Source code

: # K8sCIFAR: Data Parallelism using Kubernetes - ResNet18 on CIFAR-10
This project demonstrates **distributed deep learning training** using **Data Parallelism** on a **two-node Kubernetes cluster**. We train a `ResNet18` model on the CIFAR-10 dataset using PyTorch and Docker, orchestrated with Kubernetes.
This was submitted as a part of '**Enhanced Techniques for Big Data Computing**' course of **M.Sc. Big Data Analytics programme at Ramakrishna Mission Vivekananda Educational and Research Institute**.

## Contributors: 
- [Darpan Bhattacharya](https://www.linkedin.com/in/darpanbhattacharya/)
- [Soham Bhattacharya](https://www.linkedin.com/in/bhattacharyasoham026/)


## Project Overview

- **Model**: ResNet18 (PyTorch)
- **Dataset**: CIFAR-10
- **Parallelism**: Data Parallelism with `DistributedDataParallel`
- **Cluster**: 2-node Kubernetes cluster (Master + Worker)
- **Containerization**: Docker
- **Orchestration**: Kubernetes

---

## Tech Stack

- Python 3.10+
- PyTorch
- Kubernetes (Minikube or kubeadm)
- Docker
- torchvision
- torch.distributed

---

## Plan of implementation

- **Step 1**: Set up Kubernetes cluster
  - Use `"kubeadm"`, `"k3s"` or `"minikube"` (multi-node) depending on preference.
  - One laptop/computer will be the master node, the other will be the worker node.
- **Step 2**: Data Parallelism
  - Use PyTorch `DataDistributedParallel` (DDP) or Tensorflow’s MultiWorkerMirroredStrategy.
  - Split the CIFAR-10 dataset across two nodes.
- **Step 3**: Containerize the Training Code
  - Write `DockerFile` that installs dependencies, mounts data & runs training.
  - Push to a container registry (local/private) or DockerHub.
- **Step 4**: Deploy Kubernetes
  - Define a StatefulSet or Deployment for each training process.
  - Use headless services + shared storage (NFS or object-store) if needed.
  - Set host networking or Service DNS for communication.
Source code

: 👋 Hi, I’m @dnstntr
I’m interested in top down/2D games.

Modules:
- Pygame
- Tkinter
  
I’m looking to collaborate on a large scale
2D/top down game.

··········

[REQUIRED ACTION]
Once you have read the entries, reproduce each one exactly.

[EXERCISE RESULT]
Source code

: # K8sCIFAR: Data Parallelism using Kubernetes - ResNet18 on CIFAR-10
This project demonstrates **distributed deep learning training** using **Data Parallelism** on a **two-node Kubernetes cluster**. We train a `ResNet18` model on the CIFAR-10 dataset using PyTorch and Docker, orchestrated with Kubernetes.
This was submitted as a part of '**Enhanced Techniques for Big Data Computing**' course of **M.Sc. Big Data Analytics programme at Ramakrishna Mission Vivekananda Educational and Research Institute**.

## Contributors: 
- [Darpan Bhattacharya](https://www.linkedin.com/in/darpanbhattacharya/)
- [Soham Bhattacharya](https://www.linkedin.com/in/bhattacharyasoham026/)


## Project Overview

- **Model**: ResNet18 (PyTorch)
- **Dataset**: CIFAR-10
- **Parallelism**: Data Parallelism with `DistributedDataParallel`
- **Cluster**: 2-node Kubernetes cluster (Master + Worker)
- **Containerization**: Docker
- **Orchestration**: Kubernetes

---

## Tech Stack

- Python 3.10+
- PyTorch
- Kubernetes (Minikube or kubeadm)
- Docker
- torchvision
- torch.distributed

---

## Plan of implementation

- **Step 1**: Set up Kubernetes cluster
  - Use `"kubeadm"`, `"k3s"` or `"minikube"` (multi-node) depending on preference.
  - One laptop/computer will be the master node, the other will be the worker node.
- **Step 2**: Data Parallelism
  - Use PyTorch `DataDistributedParallel` (DDP) or Tensorflow’s MultiWorkerMirroredStrategy.
  - Split the CIFAR-10 dataset across two nodes.
- **Step 3**: Containerize the Training Code
  - Write `DockerFile` that installs dependencies, mounts data & runs training.
  - Push to a container registry (local/private) or DockerHub.
- **Step 4**: Deploy Kubernetes
  - Define a StatefulSet or Deployment for each training process.
  - Use headless services + shared storage (NFS or object-store) if needed.
  - Set host networking or Service DNS for communication.
Source code

: 👋 Hi, I’m @dnstntr
I’m interested in top down/2D games.

Modules:
- Pygame
- Tkinter
  
I’m looking to collaborate on a large scale
2D/top down game.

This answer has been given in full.